Work request: Determine the number of lines in these entries that hold the word "https". Give the number and nothing more.

Stored data:
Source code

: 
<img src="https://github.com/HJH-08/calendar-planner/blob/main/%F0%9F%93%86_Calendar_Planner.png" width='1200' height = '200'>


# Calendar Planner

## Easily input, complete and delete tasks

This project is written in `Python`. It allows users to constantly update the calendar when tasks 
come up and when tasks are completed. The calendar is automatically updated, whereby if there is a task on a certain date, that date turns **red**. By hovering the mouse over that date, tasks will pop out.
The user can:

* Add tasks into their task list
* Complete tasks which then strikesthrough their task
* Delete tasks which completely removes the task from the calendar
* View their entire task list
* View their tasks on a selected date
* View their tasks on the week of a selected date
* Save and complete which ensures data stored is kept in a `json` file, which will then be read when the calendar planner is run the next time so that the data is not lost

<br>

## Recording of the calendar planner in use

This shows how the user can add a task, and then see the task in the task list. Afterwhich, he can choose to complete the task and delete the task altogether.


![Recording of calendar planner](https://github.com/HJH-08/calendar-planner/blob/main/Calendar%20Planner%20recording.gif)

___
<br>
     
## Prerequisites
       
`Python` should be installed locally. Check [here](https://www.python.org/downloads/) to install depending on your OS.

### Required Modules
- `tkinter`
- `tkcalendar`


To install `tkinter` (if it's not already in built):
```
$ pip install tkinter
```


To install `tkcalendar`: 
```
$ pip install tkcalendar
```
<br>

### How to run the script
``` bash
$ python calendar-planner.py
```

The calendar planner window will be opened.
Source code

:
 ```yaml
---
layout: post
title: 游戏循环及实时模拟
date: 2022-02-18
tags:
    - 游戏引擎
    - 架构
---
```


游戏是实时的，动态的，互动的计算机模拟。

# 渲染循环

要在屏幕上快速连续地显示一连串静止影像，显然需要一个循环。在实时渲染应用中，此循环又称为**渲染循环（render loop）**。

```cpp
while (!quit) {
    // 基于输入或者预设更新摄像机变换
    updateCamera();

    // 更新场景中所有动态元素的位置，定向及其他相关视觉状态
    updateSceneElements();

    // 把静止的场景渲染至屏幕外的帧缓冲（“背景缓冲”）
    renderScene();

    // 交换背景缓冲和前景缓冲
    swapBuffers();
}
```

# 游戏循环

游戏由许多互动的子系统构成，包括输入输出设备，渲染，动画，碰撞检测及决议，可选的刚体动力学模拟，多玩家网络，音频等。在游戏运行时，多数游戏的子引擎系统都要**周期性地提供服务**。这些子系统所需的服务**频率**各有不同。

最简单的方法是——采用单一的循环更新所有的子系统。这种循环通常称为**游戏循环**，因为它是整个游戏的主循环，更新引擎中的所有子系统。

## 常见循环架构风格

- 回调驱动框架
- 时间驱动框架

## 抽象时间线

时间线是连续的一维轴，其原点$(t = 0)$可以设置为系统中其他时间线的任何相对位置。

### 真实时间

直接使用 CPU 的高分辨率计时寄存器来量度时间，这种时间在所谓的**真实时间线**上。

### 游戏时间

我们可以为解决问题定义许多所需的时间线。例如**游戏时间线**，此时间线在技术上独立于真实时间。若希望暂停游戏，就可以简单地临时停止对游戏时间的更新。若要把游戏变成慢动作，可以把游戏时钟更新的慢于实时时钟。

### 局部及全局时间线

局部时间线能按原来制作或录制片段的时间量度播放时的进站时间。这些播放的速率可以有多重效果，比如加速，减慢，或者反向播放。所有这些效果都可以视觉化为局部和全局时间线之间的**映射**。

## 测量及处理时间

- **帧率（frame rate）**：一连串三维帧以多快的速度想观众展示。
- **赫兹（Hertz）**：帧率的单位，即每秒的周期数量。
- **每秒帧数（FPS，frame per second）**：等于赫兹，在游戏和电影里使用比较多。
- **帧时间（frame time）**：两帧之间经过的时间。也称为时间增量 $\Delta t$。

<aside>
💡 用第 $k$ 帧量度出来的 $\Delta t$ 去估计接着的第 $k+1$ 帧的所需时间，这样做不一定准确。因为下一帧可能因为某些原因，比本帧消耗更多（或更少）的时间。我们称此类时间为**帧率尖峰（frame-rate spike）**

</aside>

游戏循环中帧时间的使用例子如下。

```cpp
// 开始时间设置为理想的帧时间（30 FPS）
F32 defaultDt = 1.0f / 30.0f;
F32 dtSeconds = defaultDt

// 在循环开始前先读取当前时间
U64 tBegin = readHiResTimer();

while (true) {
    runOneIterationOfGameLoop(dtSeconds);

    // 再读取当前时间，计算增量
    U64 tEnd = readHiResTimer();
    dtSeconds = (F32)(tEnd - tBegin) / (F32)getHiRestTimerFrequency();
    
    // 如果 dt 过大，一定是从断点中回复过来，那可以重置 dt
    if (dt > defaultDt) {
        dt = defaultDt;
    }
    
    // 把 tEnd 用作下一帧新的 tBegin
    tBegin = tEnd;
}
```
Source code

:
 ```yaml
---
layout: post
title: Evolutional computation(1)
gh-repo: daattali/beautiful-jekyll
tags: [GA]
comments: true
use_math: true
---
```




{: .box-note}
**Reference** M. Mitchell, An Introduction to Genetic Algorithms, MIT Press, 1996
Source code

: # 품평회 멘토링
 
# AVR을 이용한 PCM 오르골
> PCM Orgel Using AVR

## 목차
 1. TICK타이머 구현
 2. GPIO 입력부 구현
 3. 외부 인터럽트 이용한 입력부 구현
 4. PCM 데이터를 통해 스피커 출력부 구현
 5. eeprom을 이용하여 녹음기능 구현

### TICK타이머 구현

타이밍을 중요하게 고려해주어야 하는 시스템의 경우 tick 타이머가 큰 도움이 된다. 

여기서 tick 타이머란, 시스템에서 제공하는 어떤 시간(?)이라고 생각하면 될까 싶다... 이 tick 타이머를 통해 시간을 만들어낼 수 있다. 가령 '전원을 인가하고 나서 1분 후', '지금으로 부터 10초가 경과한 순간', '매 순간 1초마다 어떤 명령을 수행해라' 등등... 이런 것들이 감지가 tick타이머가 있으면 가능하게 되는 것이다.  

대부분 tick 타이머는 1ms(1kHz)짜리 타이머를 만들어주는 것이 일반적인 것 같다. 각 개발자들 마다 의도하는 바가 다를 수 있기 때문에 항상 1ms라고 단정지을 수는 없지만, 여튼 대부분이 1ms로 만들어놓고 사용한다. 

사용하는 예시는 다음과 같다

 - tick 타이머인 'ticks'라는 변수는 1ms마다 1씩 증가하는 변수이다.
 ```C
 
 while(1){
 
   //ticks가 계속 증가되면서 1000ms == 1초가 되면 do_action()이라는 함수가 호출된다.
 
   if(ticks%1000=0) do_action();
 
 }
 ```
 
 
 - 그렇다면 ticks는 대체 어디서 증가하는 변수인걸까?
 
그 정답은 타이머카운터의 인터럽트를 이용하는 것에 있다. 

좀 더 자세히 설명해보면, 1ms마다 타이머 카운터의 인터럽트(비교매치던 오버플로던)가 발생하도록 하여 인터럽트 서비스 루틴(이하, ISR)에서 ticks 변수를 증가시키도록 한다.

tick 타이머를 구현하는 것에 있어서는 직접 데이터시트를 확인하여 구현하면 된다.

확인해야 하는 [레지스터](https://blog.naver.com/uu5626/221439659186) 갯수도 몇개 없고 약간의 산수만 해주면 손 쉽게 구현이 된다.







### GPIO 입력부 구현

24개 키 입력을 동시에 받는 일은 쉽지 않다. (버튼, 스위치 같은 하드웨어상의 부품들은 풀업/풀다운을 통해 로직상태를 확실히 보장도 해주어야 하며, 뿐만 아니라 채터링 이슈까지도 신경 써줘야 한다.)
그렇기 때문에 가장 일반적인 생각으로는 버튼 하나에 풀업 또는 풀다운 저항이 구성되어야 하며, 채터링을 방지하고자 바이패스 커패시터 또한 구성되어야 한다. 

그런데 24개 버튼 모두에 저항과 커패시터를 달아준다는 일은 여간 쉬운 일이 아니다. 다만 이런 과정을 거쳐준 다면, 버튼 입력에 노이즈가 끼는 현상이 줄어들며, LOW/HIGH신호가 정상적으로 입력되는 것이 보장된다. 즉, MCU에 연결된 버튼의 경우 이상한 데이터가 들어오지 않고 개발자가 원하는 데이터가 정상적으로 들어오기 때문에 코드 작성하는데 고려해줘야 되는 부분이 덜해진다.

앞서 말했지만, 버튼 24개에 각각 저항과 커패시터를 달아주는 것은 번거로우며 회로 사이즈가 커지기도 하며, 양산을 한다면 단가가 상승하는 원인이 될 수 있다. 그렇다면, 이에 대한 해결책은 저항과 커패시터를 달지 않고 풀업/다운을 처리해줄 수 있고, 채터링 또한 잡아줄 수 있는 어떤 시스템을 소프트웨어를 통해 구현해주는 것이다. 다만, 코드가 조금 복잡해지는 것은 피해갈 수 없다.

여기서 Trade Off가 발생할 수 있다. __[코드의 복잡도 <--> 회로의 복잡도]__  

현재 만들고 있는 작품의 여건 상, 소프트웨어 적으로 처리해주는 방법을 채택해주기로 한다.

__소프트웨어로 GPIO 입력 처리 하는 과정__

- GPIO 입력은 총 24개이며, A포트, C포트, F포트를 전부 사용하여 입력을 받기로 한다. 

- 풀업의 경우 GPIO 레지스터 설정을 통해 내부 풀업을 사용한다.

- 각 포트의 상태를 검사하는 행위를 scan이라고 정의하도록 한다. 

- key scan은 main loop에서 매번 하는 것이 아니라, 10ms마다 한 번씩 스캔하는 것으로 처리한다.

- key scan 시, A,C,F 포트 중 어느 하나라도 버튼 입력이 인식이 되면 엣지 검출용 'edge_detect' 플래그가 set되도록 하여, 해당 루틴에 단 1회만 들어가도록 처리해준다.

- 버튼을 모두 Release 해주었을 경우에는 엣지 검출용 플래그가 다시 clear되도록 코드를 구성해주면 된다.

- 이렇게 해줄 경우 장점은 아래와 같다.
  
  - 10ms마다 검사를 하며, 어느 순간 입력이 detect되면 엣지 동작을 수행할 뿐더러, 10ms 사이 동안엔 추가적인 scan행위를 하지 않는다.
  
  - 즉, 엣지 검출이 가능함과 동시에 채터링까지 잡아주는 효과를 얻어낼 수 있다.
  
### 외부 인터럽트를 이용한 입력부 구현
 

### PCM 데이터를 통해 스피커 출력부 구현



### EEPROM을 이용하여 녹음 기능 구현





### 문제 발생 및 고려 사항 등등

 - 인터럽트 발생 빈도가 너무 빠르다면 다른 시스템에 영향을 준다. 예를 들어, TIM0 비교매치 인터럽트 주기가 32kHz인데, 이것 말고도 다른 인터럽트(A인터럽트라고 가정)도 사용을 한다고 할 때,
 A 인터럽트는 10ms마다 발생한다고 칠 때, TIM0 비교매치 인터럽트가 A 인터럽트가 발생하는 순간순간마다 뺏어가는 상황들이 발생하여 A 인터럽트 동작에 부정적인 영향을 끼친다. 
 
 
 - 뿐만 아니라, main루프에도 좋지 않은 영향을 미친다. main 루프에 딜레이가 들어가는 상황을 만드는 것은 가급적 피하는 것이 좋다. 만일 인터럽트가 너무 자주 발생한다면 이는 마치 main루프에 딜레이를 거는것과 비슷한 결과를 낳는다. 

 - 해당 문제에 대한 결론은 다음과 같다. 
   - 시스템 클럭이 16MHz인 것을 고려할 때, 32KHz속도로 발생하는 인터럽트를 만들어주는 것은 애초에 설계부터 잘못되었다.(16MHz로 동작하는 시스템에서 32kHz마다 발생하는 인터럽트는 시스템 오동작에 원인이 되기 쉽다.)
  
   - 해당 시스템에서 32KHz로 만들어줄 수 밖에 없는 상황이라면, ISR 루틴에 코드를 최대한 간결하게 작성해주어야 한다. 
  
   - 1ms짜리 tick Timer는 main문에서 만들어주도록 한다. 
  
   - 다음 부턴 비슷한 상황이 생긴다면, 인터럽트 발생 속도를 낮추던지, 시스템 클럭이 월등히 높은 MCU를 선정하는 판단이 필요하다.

Response: 4